Why is it that for $n<60$, the simple groups are precisely the cyclic groups $\mathbb{Z}_N$ for prime $n$?

Well if the order of a group is divisible by at most two primes then it is either a cyclic group of prime order or has a proper normal subgroup (or the trivial group of order $1$). So any non-abelian finite simple group is divisible by at least three primes (see Burnside's Theorem)

The first possibility with at least three primes is $30=2\times 3 \times 5$ - but if this were simple, Sylow's theorems would tell us that there would be six subgroups of order $5$ containing $24$ elements of order $5$ and ten subgroups of order $3$ containing $20$ elements of order $3$. So that doesn't work.

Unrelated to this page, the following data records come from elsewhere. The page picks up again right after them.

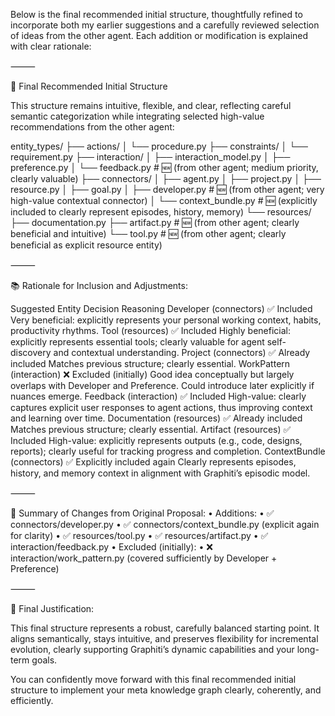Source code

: Below is the final recommended initial structure, thoughtfully refined to incorporate both my earlier suggestions and a carefully reviewed selection of ideas from the other agent. Each addition or modification is explained with clear rationale:

⸻

🏅 Final Recommended Initial Structure

This structure remains intuitive, flexible, and clear, reflecting careful semantic categorization while integrating selected high-value recommendations from the other agent:

entity_types/
├── actions/
│   └── procedure.py
├── constraints/
│   └── requirement.py
├── interaction/
│   ├── interaction_model.py
│   ├── preference.py
│   └── feedback.py             # 🆕 (from other agent; medium priority, clearly valuable)
├── connectors/
│   ├── agent.py
│   ├── project.py
│   ├── resource.py
│   ├── goal.py
│   ├── developer.py            # 🆕 (from other agent; very high-value contextual connector)
│   └── context_bundle.py       # 🆕 (explicitly included to clearly represent episodes, history, memory)
└── resources/
    ├── documentation.py
    ├── artifact.py             # 🆕 (from other agent; clearly beneficial and intuitive)
    └── tool.py                 # 🆕 (from other agent; clearly beneficial as explicit resource entity)



⸻

📚 Rationale for Inclusion and Adjustments:

Suggested Entity	Decision	Reasoning
Developer (connectors)	✅ Included	Very beneficial: explicitly represents your personal working context, habits, productivity rhythms.
Tool (resources)	✅ Included	Highly beneficial: explicitly represents essential tools; clearly valuable for agent self-discovery and contextual understanding.
Project (connectors)	✅ Already included	Matches previous structure; clearly essential.
WorkPattern (interaction)	❌ Excluded (initially)	Good idea conceptually but largely overlaps with Developer and Preference. Could introduce later explicitly if nuances emerge.
Feedback (interaction)	✅ Included	High-value: clearly captures explicit user responses to agent actions, thus improving context and learning over time.
Documentation (resources)	✅ Already included	Matches previous structure; clearly essential.
Artifact (resources)	✅ Included	High-value: explicitly represents outputs (e.g., code, designs, reports); clearly useful for tracking progress and completion.
ContextBundle (connectors)	✅ Explicitly included again	Clearly represents episodes, history, and memory context in alignment with Graphiti’s episodic model.



⸻

🚩 Summary of Changes from Original Proposal:
	•	Additions:
	•	✅ connectors/developer.py
	•	✅ connectors/context_bundle.py (explicit again for clarity)
	•	✅ resources/tool.py
	•	✅ resources/artifact.py
	•	✅ interaction/feedback.py
	•	Excluded (initially):
	•	❌ interaction/work_pattern.py (covered sufficiently by Developer + Preference)

⸻

🎯 Final Justification:

This final structure represents a robust, carefully balanced starting point. It aligns semantically, stays intuitive, and preserves flexibility for incremental evolution, clearly supporting Graphiti’s dynamic capabilities and your long-term goals.

You can confidently move forward with this final recommended initial structure to implement your meta knowledge graph clearly, coherently, and efficiently.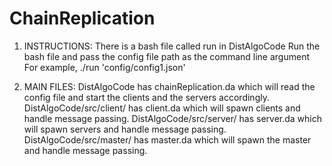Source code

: # ChainReplication
1) INSTRUCTIONS:
   There is a bash file called run in DistAlgoCode
   Run the bash file and pass the config file path as the command line argument
   For example,
   ./run 'config/config1.json'

2) MAIN FILES:
   DistAlgoCode has chainReplication.da which will read the config file and start the clients and the servers accordingly.
   DistAlgoCode/src/client/ has client.da which will spawn clients and handle message passing.
   DistAlgoCode/src/server/ has server.da which will spawn servers and handle message passing.
   DistAlgoCode/src/master/ has master.da which will spawn the master and handle message passing.

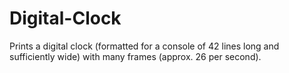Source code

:# Digital-Clock
Prints a digital clock (formatted for a console of 42 lines long and sufficiently wide) with many frames (approx. 26 per second).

Then [added because my arithmetic is poor, in response top a comment] there is $42=2\times 3\times 7$ which Sylow tells us has a normal subgroup of order $7$. The next possibility is $60$ which does work.

The Sylow Theorems can be awkward to use in general (for example they don't provide any easy proof of Burnside's Theorem), but they can tell us a lot about groups with simple structures. For example, if we have a factor $3$ in the order of the group we also need one of $4,7,10,13,16 \dots$. A factor of five comes with a factor from $6, 11, 16, 21 \dots$, and seven comes with $8, 15, 22 \dots $

Now suppose, for example, we have $4$ Sylow $3$ subgroups in our simple group $G$. Then $G$ acts transitively by conjugation on those subgroups, and this action gives a homomorphism from $G$ onto a non-trivial subgroup of $S_4$. Since $G$ is simple, this must have trivial Kernel and $G$ is isomorphic to a subgroup of $S_4$. So four subgroups won't do.

If we have a factor seven, we need at least $8$ as another factor, plus another prime. If we take $3$ we get $168$ which is the order of the next non-abelian simple group after order $60$.

Daniel Fisher's comment that smaller groups "aren't complicated enough to be simple" is spot on.